For checking on the status of a refund, a new option this year is "Where's My Refund," an Internet-based service available on IRS.gov. Simple online instructions guide taxpayers through a process that checks the status of their refund after they provide identifying information shown on their tax return. The results also include links to customized information that is based on the taxpayer's specific situation. The links guide taxpayers through the next steps needed to resolve any issues that may be affecting their refund.

7. FILE ELECTRONICALLY: About 47 million taxpayers filed their returns electronically in 2002. Aside from ease of filing, IRS e-file is the fastest and most accurate way to file a tax return. For those due a refund, the wait time for e-filers is half that of paper filers. This year, the IRS Web site, IRS.gov, is hosting a link to the Free File page, a free tax preparation and electronic filing program for eligible taxpayers.

8. DOUBLE-CHECK MATH AND DATA ENTRIES: Taxpayers should review their return for possible math errors and make sure the names and Social Security or other identification numbers for themselves, their spouse and dependents are correct and legible.

9. DON'T PANIC IF IMMEDIATE PAYENT IS NOT AN OPTION: For those who can't immediately pay the taxes due, consider some stress-reducing alternatives. A taxpayer can apply for an IRS installment agreement, suggesting their own monthly payment amount and due dates, and getting a reduced late payment penalty rate. Taxpayers also have various options for charging their balance due on a credit card, either as part of an electronic return or via a phone call to a processing agent. Official Payments Corporation may be reached at (800) 2PAY-TAX (272-9829) or at www.officialpayments.com. The Link2Gov Corporation may be reached at (888) PAY-1040 (729-1040) or at www.pay1040.com. There is no IRS fee for credit card payments, but the processor charges a convenience fee.
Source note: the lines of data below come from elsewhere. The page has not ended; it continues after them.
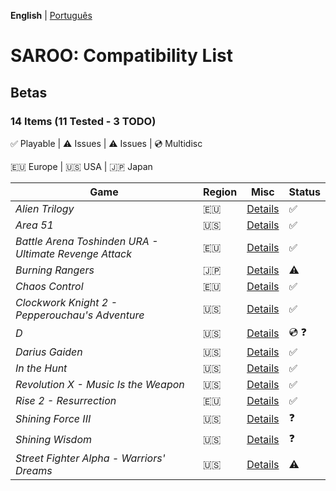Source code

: **English** | [Português](pt-br.md)

# SAROO: Compatibility List

## Betas

### 14 Items (11 Tested - 3 TODO)

:white_check_mark: Playable | :warning: Issues | :warning: Issues | :cd: Multidisc  

:eu: Europe | :us: USA | :jp: Japan

|Game|Region|Misc|Status|
|----|------|----|------|
| *Alien Trilogy* | :eu: | [Details](../../Regions/Betas/Europe/T-99901G/01/README.md) | :white_check_mark: |
| *Area 51* | :us: | [Details](../../Regions/Betas/USA/T-9705H/01/README.md) | :white_check_mark: |
| *Battle Arena Toshinden URA - Ultimate Revenge Attack* | :eu: | [Details](../../Regions/Betas/Europe/MK-81054/01/README.md) | :white_check_mark: |
| *Burning Rangers* | :jp: | [Details](../../Regions/Betas/Japan/GS-XXXX/01/README.md) | :warning: |
| *Chaos Control* | :eu: | [Details](../../Regions/Betas/Europe/T-15102H/01/README.md) | :white_check_mark: |
| *Clockwork Knight 2 - Pepperouchau's Adventure* | :us: | [Details](../../Regions/Betas/USA/MK-81021/01/README.md) | :white_check_mark: |
| *D* | :us: | [Details](../../Regions/Betas/USA/T-8106H/01/README.md) | :cd: :question: |
| *Darius Gaiden* | :us: | [Details](../../Regions/Betas/USA/T-8123H/01/README.md) | :white_check_mark: |
| *In the Hunt* | :us: | [Details](../../Regions/Betas/USA/T-10001G/01/README.md) | :white_check_mark: |
| *Revolution X - Music Is the Weapon* | :us: | [Details](../../Regions/Betas/USA/T-8107H/01/README.md) | :white_check_mark: |
| *Rise 2 - Resurrection* | :eu: | [Details](../../Regions/Betas/Europe/T-810000/01/README.md) | :white_check_mark: |
| *Shining Force III* | :us: | [Details](../../Regions/Betas/USA/MK-81383/01/README.md) | :question: |
| *Shining Wisdom* | :us: | [Details](../../Regions/Betas/USA/T-12702H/01/README.md) | :question: |
| *Street Fighter Alpha - Warriors' Dreams* | :us: | [Details](../../Regions/Betas/USA/T-1206H/01/README.md) | :warning: |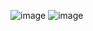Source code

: ![image](https://user-images.githubusercontent.com/96529109/212661881-3af62b55-72c1-482e-be81-8ef86df8e75d.png)
![image](https://user-images.githubusercontent.com/96529109/212661924-d14c0191-fdba-427b-9b11-1af3973d078a.png)
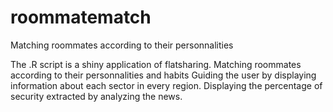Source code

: # roommatematch
Matching roommates according to their personnalities

The .R script is a shiny application of flatsharing.
Matching roommates according to their personnalities and habits
Guiding the user by displaying information about each sector in every region.
Displaying the percentage of security extracted by analyzing the news.

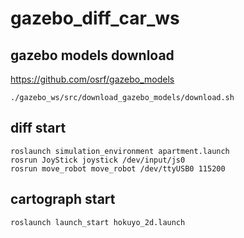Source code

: # gazebo_diff_car_ws

## gazebo models download
https://github.com/osrf/gazebo_models

    ./gazebo_ws/src/download_gazebo_models/download.sh
    
## diff start
    roslaunch simulation_environment apartment.launch
    rosrun JoyStick joystick /dev/input/js0
    rosrun move_robot move_robot /dev/ttyUSB0 115200

## cartograph start
    roslaunch launch_start hokuyo_2d.launch
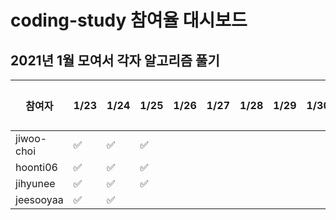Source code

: # coding-study 참여율 대시보드

## 2021년 1월 모여서 각자 알고리즘 풀기 
|참여자|1/23|1/24|1/25|1/26|1/27|1/28|1/29|1/30|1/31|참여율|
|--|--|--|--|--|--|--|--|--|--|--|
|jiwoo-choi|✅|✅|✅|||||||0%|
|hoonti06|✅|✅|✅|||||||0%|
|jihyunee|✅|✅|✅|||||||0%|
|jeesooyaa|✅|✅||||||||0%|
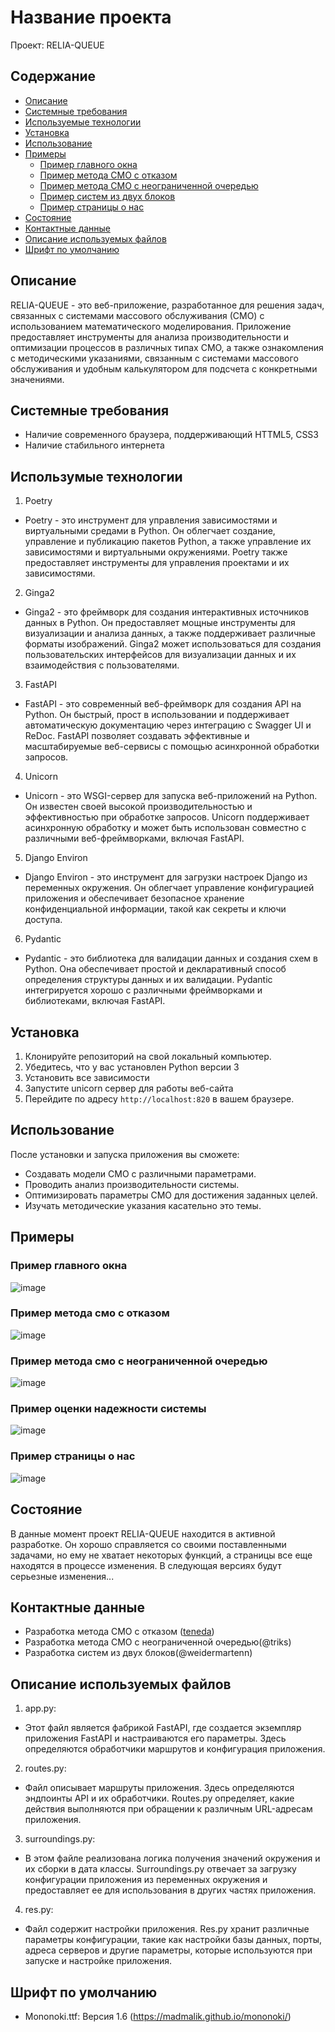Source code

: # Название проекта
Проект: RELIA-QUEUE

## Содержание
- [Описание](#описание)
- [Системные требования](#системные-требования)
- [Используемые технологии](#используемые-технологии)
- [Установка](#установка)
- [Использование](#использование)
- [Примеры](#примеры)
  - [Пример главного окна](#пример-главного-окна)
  - [Пример метода СМО с отказом](#пример-метода-смо-с-отказом)
  - [Пример метода СМО с неограниченной очередью](#пример-метода-смо-с-неограниченной-очередью)
  - [Пример систем из двух блоков](#пример-систем-из-двух-блоков)
  - [Пример страницы о нас](#пример-страницы-о-нас)
- [Состояние](#состояние)
- [Контактные данные](#контактные-данные)
- [Описание используемых файлов](#описание-используемых-файлов)
- [Шрифт по умолчанию](#шрифт-по-умолчанию)

## Описание
RELIA-QUEUE - это веб-приложение, разработанное для решения задач, связанных с системами массового обслуживания
(СМО) с использованием математического моделирования. Приложение предоставляет инструменты для анализа производительности и оптимизации процессов в различных типах СМО, а
также ознакомления с методическими указаниями, связанным с системами массового обслуживания и удобным калькулятором для подсчета с конкретными значениями.

## Системные требования
- Наличие современного браузера, поддерживающий HTTML5, CSS3
- Наличие стабильного интернета

## Использумые технологии
1. Poetry
-    Poetry - это инструмент для управления зависимостями и виртуальными средами в Python. Он облегчает создание, управление и публикацию пакетов Python, а также управление их зависимостями и виртуальными окружениями. Poetry также предоставляет инструменты для управления проектами и их зависимостями.
2. Ginga2
-    Ginga2 - это фреймворк для создания интерактивных источников данных в Python. Он предоставляет мощные инструменты для визуализации и анализа данных, а также поддерживает различные форматы изображений. Ginga2 может использоваться для создания пользовательских интерфейсов для визуализации данных и их взаимодействия с пользователями.
3. FastAPI
-    FastAPI - это современный веб-фреймворк для создания API на Python. Он быстрый, прост в использовании и поддерживает автоматическую документацию через интеграцию с Swagger UI и ReDoc. FastAPI позволяет создавать эффективные и масштабируемые веб-сервисы с помощью асинхронной обработки запросов.
4. Unicorn
-    Unicorn - это WSGI-сервер для запуска веб-приложений на Python. Он известен своей высокой производительностью и эффективностью при обработке запросов. Unicorn поддерживает асинхронную обработку и может быть использован совместно с различными веб-фреймворками, включая FastAPI.
5. Django Environ
-    Django Environ - это инструмент для загрузки настроек Django из переменных окружения. Он облегчает управление конфигурацией приложения и обеспечивает безопасное хранение конфиденциальной информации, такой как секреты и ключи доступа.
6. Pydantic
-    Pydantic - это библиотека для валидации данных и создания схем в Python. Она обеспечивает простой и декларативный способ определения структуры данных и их валидации. Pydantic интегрируется хорошо с различными фреймворками и библиотеками, включая FastAPI.

## Установка
1. Клонируйте репозиторий на свой локальный компьютер.
2. Убедитесь, что у вас установлен Python версии 3
3. Установить все зависимости
4. Запустите unicorn сервер для работы веб-сайта
5. Перейдите по адресу `http://localhost:820` в вашем браузере.

## Использование
После установки и запуска приложения вы сможете:
- Создавать модели СМО с различными параметрами.
- Проводить анализ производительности системы.
- Оптимизировать параметры СМО для достижения заданных целей.
- Изучать методические указания касательно это темы.

## Примеры
### Пример главного окна
![image](https://drive.google.com/uc?export=view&id=1W0PnAuP_YBC65LavGoLqQwsfZv8BUC_r)
### Пример метода смо с отказом
![image](https://drive.google.com/uc?export=view&id=10jvwDwinTzKFYmRfSWLCeqze-RaOSW6P)
### Пример метода смо с неограниченной очередью
![image](https://drive.google.com/uc?export=view&id=1mY4ai7E7Qryd8N6NE96cKgkimWg7iU1f)
### Пример оценки надежности системы
![image](https://drive.google.com/uc?export=view&id=1pa5P9esT-jd0k7VE8izSLGupgBOMHjJZ)
### Пример страницы о нас
![image](https://drive.google.com/uc?export=view&id=11-_feRALCRiRXkSbMxXT-yRPs1tZwDab)

## Состояние
В данные момент проект RELIA-QUEUE находится в активной разработке. Он хорошо справляется со своими поставленными задачами, но ему не хватает некоторых функций, а страницы все еще находятся в процессе изменения. В следующая версиях будут серьезные изменения...

## Контактные данные
- Разработка метода СМО с отказом ([teneda](@teneda))
- Разработка метода СМО с неограниченной очередью(@triks)
- Разработка систем из двух блоков(@weidermartenn)

## Описание используемых файлов
1. app.py:
- Этот файл является фабрикой FastAPI, где создается экземпляр приложения FastAPI и настраиваются его параметры. Здесь определяются обработчики маршрутов и конфигурация приложения.
2. routes.py:
- Файл описывает маршруты приложения. Здесь определяются эндпоинты API и их обработчики. Routes.py определяет, какие действия выполняются при обращении к различным URL-адресам приложения.
3. surroundings.py:
- В этом файле реализована логика получения значений окружения и их сборки в дата классы. Surroundings.py отвечает за загрузку конфигурации приложения из переменных окружения и предоставляет ее для использования в других частях приложения.
4. res.py:
- Файл содержит настройки приложения. Res.py хранит различные параметры конфигурации, такие как настройки базы данных, порты, адреса серверов и другие параметры, которые используются при запуске и настройке приложения.

## Шрифт по умолчанию
- Mononoki.ttf: Версия 1.6 (https://madmalik.github.io/mononoki/)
Electronic filers with a balance due can file early and authorize the government's financial agent to take the money directly from their checking or savings account on the due date.

Taxpayers who file their tax return or a request for an extension on time, even if they can't pay, avoid potential late filing penalties.

10. REQUEST AN EXTENSION OF TIME TO FILE: If the clock runs out, taxpayers can get an automatic four-month extension of time to file, to Aug. 15. An extension of time to file is not an extension of time to pay, however. Taxpayers may call (888) 796-1074, e-file a Form 4868 that is included in most tax preparation software, or send a paper Form 4868 to the IRS. Those who request the extension by computer or phone will need their adjusted gross income and total tax amounts from their 2001 tax return. Taxpayers who charge their expected balance on a credit card don't have to file the form. Contact Official Payments Corporation or Link2Gov Corporation. There is no IRS fee for credit card payments, but the processors charge a convenience fee.

The extension itself does not give a taxpayer more time to pay any taxes due. The taxpayer will owe interest on any amount not paid by the April deadline, plus a late payment penalty if at least 90 percent of the total tax due has not been paid by April 15.

Judy Monahan is a spokesperson for the IRS.